Hard Drive is not getting detected,if it would have been working fine then why on earth would i post a thread like this one?


----------



## lywyre (Mar 4, 2015)

If there was a power cut/fluctuation, your laptop should have switched to battery.
Also, the beeps *could mean *fault with RAM/display. Does your laptop boot up and say '*Boot device missing*' or something like that?


----------



## SahilAr (Mar 4, 2015)

Nothing is wrong with either my Ram or display,the hard drive was tested in many other laptops too,but the same noise!!Does that means that their Ram/Display has got fault too?No!


----------



## lywyre (Mar 4, 2015)

Hard disk don't give out beeps. The sound you hear is the HDD trying to spin up and fail something more like a click than a beep. That is why I suggested it *could mean* fault with RAM/display.


----------



## SahilAr (Mar 4, 2015)

Okay
But why it would be display/RAM?Why can't it be PCB?
And about movement,i have checked platters..they are not stuck.


----------



## icebags (Mar 5, 2015)

u may try attaching hdd to some external hdd case/enclosure, and get confirmed if its dd or laptop issue.


----------



## SahilAr (Mar 5, 2015)

It is confirmed that hdd is having issue..i have tried all those tactics after trying these tactics i am very sure that there is something wrong with hdd that is why i posted for help here and that's why i am desperately looking for the same hdd/pcb.


----------



## icebags (Mar 5, 2015)

give it to rma and ask for data recovery. i dont think any other option available.


----------



## prateek70007 (Mar 5, 2015)

Data Recovery from a Professional is the only option man !! Your hard disk crashed.


----------



## SahilAr (Mar 5, 2015)

By no means,i am going to waste thousands of bucks upon a recovery firm!!


----------



## kkn13 (Mar 6, 2015)

SahilAr said:


> By no means,i am going to waste thousands of bucks upon a recovery firm!!

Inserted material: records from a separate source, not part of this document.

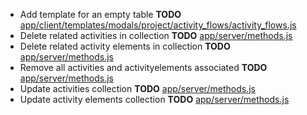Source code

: - Add template for an empty table __TODO__ [app/client/templates/modals/project/activity_flows/activity_flows.js](app/client/templates/modals/project/activity_flows/activity_flows.js)
- Delete related activities in collection __TODO__ [app/server/methods.js](app/server/methods.js)
- Delete related activity elements in collection __TODO__ [app/server/methods.js](app/server/methods.js)
- Remove all activities and activityelements associated __TODO__ [app/server/methods.js](app/server/methods.js)
- Update activities collection __TODO__ [app/server/methods.js](app/server/methods.js)
- Update activity elements collection __TODO__ [app/server/methods.js](app/server/methods.js)
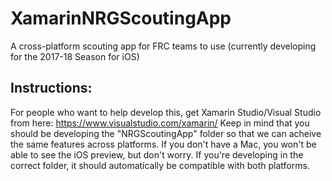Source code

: # XamarinNRGScoutingApp
A cross-platform scouting app for FRC teams to use (currently developing for the 2017-18 Season for iOS)
## Instructions:
For people who want to help develop this, get Xamarin Studio/Visual Studio from here: https://www.visualstudio.com/xamarin/ Keep in mind that you should be developing the "NRGScoutingApp" folder so that we can acheive the same features across platforms. If you don't have a Mac, you won't be able to see the iOS preview, but don't worry. If you're developing in the correct folder, it should automatically be compatible with both platforms.



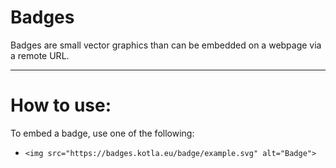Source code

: # Badges

Badges are small vector graphics than can be embedded on a webpage via a remote URL.

---

# How to use:

To embed a badge, use one of the following:

- `<img src="https://badges.kotla.eu/badge/example.svg" alt="Badge">`
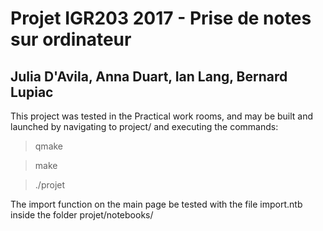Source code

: # Projet IGR203 2017 - Prise de notes sur ordinateur
## Julia D'Avila, Anna Duart, Ian Lang, Bernard Lupiac

This project was tested in the Practical work rooms, and may be built and launched
by navigating to project/ and executing the commands:

>   qmake

>   make

>   ./projet

The import function on the main page be tested with the file import.ntb inside the 
folder projet/notebooks/
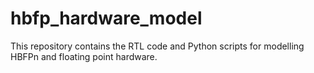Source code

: # hbfp_hardware_model
This repository contains the RTL code and Python scripts for modelling HBFPn and floating point hardware.
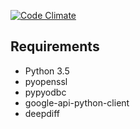 [![Code Climate](https://codeclimate.com/github/FacundoGFlores/fusiontablerest/badges/gpa.svg)](https://codeclimate.com/github/FacundoGFlores/fusiontablerest)

## Requirements

- Python 3.5
- pyopenssl
- pypyodbc
- google-api-python-client
- deepdiff
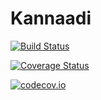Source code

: # Kannaadi

[![Build Status](https://travis-ci.org/digital-carver/Kannaadi.jl.svg?branch=master)](https://travis-ci.org/digital-carver/Kannaadi.jl)

[![Coverage Status](https://coveralls.io/repos/digital-carver/Kannaadi.jl/badge.svg?branch=master&service=github)](https://coveralls.io/github/digital-carver/Kannaadi.jl?branch=master)

[![codecov.io](http://codecov.io/github/digital-carver/Kannaadi.jl/coverage.svg?branch=master)](http://codecov.io/github/digital-carver/Kannaadi.jl?branch=master)
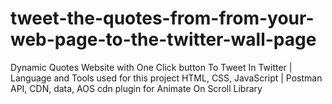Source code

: # tweet-the-quotes-from-from-your-web-page-to-the-twitter-wall-page
Dynamic Quotes Website with One Click button To Tweet In Twitter | Language and Tools used for this project HTML, CSS, JavaScript | Postman API, CDN, data, AOS cdn plugin for Animate On Scroll Library
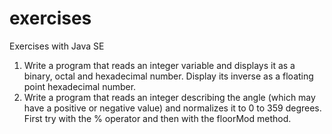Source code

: # exercises
Exercises with Java SE


1. Write a program that reads an integer variable and displays it as a binary, octal and hexadecimal number. Display its inverse as a floating point hexadecimal number.
2. Write a program that reads an integer describing the angle (which may have a positive or negative value) and normalizes it to 0 to 359 degrees. First try with the % operator and then with the floorMod method.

raise up this issue by sending stinker emails to the laptop company(if its an OEM drive) and ask them to fix the laptop and recover your data by saying its a manufacturing fault or something
worst case-try Akosha.com ,they dont charge you if you lose and if you win- Rs400 is their charge

^^try all options imho,you will get some amount of help


----------



## $hadow (Mar 6, 2015)

Yeah you can give that manufacturing defect thing a shot, who knows it might work.


----------



## SahilAr (Mar 31, 2015)

And why on earth would i do such a thing considering my laptop is already out of warranty for more than 2 years?


----------